▶ _Your objective_
Pick the lines holding the string "this" out of the records and copy them.

▶ _Materials provided_

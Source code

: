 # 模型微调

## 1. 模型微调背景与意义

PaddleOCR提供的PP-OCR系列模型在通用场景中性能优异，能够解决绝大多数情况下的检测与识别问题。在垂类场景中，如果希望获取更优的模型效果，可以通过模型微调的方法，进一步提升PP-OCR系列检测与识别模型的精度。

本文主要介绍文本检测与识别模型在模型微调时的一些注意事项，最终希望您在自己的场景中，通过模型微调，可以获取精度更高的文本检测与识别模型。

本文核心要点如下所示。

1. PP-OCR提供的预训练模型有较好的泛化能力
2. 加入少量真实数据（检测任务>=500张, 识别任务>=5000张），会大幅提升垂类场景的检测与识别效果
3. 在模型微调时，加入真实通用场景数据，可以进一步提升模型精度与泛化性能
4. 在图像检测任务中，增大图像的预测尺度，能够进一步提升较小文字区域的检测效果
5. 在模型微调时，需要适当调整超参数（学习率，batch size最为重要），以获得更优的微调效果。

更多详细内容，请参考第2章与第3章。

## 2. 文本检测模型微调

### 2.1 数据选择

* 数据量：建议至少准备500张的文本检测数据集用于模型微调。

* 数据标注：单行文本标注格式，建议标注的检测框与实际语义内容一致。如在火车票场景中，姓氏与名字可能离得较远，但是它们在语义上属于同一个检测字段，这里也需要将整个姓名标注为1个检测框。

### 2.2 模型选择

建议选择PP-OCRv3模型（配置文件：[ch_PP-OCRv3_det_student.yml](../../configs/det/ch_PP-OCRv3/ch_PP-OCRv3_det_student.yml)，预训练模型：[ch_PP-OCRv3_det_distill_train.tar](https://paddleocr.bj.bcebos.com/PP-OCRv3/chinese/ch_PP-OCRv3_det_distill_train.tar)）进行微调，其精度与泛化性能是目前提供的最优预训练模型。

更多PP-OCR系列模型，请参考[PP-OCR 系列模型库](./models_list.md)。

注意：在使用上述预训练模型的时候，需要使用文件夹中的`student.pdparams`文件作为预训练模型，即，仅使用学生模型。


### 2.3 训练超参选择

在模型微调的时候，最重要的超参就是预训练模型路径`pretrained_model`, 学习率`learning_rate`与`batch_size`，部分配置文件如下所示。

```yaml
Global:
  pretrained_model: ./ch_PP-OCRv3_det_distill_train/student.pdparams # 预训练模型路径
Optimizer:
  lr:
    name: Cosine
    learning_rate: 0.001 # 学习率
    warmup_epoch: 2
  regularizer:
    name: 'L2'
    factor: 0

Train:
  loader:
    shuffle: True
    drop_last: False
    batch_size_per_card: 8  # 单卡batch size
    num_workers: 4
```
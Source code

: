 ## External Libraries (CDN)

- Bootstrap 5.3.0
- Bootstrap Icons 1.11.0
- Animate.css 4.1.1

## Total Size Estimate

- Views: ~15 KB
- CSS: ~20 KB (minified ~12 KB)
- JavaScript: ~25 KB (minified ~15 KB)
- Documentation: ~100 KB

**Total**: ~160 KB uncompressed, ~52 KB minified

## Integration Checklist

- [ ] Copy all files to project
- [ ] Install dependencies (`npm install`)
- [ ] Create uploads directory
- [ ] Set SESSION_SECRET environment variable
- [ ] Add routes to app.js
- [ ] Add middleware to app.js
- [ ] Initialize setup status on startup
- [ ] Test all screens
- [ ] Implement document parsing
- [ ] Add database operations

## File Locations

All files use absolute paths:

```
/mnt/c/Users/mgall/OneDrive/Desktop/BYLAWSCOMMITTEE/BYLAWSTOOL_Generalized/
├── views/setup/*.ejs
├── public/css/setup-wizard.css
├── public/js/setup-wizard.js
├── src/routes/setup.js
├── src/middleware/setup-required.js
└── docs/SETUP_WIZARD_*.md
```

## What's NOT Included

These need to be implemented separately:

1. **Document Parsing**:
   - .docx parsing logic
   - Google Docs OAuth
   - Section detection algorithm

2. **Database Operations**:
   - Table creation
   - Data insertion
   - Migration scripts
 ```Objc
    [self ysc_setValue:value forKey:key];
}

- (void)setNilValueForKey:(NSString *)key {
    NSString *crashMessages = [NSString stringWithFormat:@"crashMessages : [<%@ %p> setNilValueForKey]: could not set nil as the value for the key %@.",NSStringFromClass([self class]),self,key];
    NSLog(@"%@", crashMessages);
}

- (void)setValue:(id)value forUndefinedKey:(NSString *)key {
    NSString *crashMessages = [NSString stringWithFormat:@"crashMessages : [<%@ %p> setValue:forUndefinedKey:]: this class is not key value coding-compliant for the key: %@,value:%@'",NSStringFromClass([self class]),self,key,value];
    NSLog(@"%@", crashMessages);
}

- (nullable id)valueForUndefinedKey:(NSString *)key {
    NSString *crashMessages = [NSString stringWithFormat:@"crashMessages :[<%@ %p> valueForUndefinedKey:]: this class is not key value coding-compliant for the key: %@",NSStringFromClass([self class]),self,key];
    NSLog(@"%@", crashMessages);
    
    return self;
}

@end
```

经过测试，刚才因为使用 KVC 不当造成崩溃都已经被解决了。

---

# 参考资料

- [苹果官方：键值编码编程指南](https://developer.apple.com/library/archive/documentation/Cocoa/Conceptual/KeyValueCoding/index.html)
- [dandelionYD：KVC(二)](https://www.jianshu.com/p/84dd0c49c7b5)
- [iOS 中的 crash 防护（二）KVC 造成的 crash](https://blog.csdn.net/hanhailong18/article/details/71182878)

▶ _Task solution_
    NSString *crashMessages = [NSString stringWithFormat:@"crashMessages : [<%@ %p> setValue:forUndefinedKey:]: this class is not key value coding-compliant for the key: %@,value:%@'",NSStringFromClass([self class]),self,key,value];
    NSString *crashMessages = [NSString stringWithFormat:@"crashMessages :[<%@ %p> valueForUndefinedKey:]: this class is not key value coding-compliant for the key: %@",NSStringFromClass([self class]),self,key];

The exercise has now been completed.